EXERCISE REQUIREMENTS:
Pick out each line in these entries that contains the string "synthetic".

RECORDS TO PROCESS:
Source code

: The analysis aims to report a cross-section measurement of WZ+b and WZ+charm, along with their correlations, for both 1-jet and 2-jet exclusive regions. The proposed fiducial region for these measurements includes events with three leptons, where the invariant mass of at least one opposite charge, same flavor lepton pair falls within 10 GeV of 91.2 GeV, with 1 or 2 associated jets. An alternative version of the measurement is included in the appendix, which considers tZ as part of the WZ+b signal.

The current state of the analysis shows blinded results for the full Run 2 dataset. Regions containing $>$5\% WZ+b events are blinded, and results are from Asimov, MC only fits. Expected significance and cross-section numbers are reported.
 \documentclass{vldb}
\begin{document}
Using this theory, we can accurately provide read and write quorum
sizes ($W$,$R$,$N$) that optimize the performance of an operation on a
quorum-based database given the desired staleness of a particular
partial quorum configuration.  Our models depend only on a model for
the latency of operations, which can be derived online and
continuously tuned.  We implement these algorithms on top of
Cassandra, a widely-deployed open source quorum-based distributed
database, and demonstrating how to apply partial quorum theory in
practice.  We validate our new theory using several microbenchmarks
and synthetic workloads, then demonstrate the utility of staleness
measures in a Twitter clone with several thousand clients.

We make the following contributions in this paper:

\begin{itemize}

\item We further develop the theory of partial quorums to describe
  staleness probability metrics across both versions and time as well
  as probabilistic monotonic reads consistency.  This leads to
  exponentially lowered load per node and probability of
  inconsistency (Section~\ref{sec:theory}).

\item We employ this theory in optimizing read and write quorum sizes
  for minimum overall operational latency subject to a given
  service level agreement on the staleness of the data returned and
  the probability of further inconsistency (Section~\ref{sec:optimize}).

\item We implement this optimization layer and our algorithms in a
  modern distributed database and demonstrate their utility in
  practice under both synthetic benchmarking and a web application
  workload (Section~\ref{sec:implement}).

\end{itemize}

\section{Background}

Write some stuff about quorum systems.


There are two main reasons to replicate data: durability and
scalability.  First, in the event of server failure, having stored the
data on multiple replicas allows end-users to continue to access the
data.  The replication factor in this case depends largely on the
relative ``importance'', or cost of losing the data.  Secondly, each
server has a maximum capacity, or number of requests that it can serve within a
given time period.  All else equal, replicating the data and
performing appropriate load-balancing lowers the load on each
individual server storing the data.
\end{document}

EXPECTED ANSWER:
and synthetic workloads, then demonstrate the utility of staleness
  practice under both synthetic benchmarking and a web application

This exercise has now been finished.